Nobody’s perfect, the old saying goes, and this truth is confirmed every day in our experience. We might pore over our work for hours, even days, seeking to catch every error, and yet the report we handed to our boss ends up having mistakes here and there. We measure and remeasure a wall so that we can center a picture that will bring some beauty to our living room, but then after hanging it, it is positioned just a hair too much to the right.
This lack of perfection carries over into the moral realm as well, as today’s passage teaches. The Preacher who wrote the book of Ecclesiastes says, “Surely there is not a righteous man on earth who does good and never sins” (Eccl. 7:20). This verse reveals the Preacher’s commitment to the truth at any cost. If he were looking for a way to win friends and influence people, he never would have uttered such a statement. Generally speaking, telling all people that they are inclined to do wrong is not going to earn an individual many admirers. Only someone who has looked at the evidence and has determined to find the truth, no matter the consequences, could write such a verse.
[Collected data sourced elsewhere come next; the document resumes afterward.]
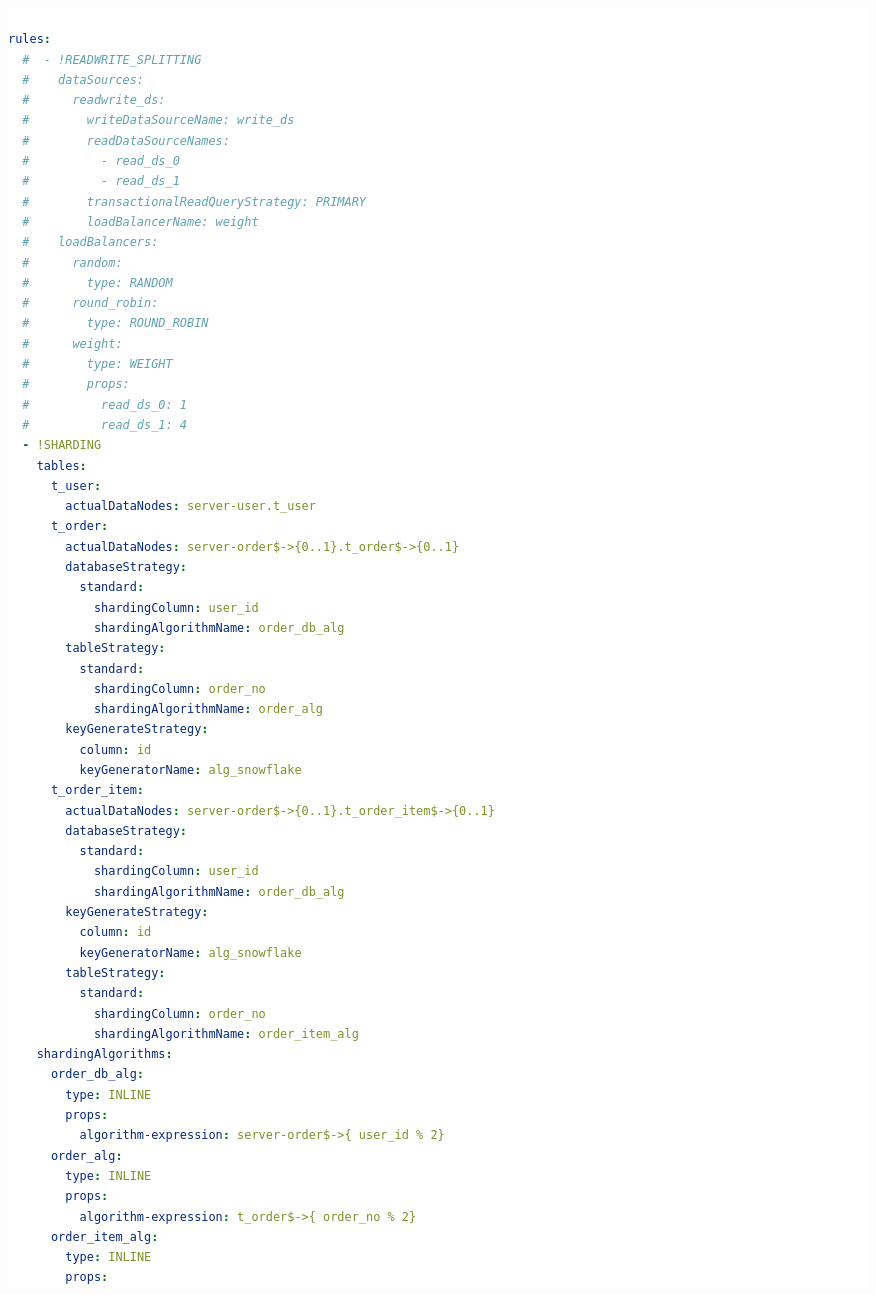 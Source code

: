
 ```yml

rules:
  #  - !READWRITE_SPLITTING
  #    dataSources:
  #      readwrite_ds:
  #        writeDataSourceName: write_ds
  #        readDataSourceNames:
  #          - read_ds_0
  #          - read_ds_1
  #        transactionalReadQueryStrategy: PRIMARY
  #        loadBalancerName: weight
  #    loadBalancers:
  #      random:
  #        type: RANDOM
  #      round_robin:
  #        type: ROUND_ROBIN
  #      weight:
  #        type: WEIGHT
  #        props:
  #          read_ds_0: 1
  #          read_ds_1: 4
  - !SHARDING
    tables:
      t_user:
        actualDataNodes: server-user.t_user
      t_order:
        actualDataNodes: server-order$->{0..1}.t_order$->{0..1}
        databaseStrategy:
          standard:
            shardingColumn: user_id
            shardingAlgorithmName: order_db_alg
        tableStrategy:
          standard:
            shardingColumn: order_no
            shardingAlgorithmName: order_alg
        keyGenerateStrategy:
          column: id
          keyGeneratorName: alg_snowflake
      t_order_item:
        actualDataNodes: server-order$->{0..1}.t_order_item$->{0..1}
        databaseStrategy:
          standard:
            shardingColumn: user_id
            shardingAlgorithmName: order_db_alg
        keyGenerateStrategy:
          column: id
          keyGeneratorName: alg_snowflake
        tableStrategy:
          standard:
            shardingColumn: order_no
            shardingAlgorithmName: order_item_alg
    shardingAlgorithms:
      order_db_alg:
        type: INLINE
        props:
          algorithm-expression: server-order$->{ user_id % 2}
      order_alg:
        type: INLINE
        props:
          algorithm-expression: t_order$->{ order_no % 2}
      order_item_alg:
        type: INLINE
        props:
```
We have in Ecclesiastes 7:20 one of the most succinct statements on total depravity found anywhere in Scripture. The doctrine of total depravity emphasizes that sin corrupts everything about us, including our hearts, minds, and wills. Consequently, since wickedness has perverted us so thoroughly, not one of us will make it through life without having sinned. We will commit sins of omission (failing to do good) and sins of commission (transgressing what is good), for no one “does good” (omission) and “never sins” (commission).
Only if the Preacher is evaluating things by the standard of absolute perfection could he say such a thing. After all, we can see people all around us doing things that, in some sense, can be called “good.” Pagans love their children and atheists might give money to help develop a cure for cancer. There is a kind of goodness that we can attribute to such things, but no action is truly and fully good if it is not done with the motivation to honor God. “Whatever does not proceed from faith is sin” (Rom. 14:23).
In the final analysis, however, today’s passage must be qualified. Writing before the advent of Christ, the author of Ecclesiastes could not see that there is one righteous man who never sinned. The death of this perfect One, Jesus Christ, alone can atone for our failure to meet the Lord’s perfect standard (1 Peter 2:21–25).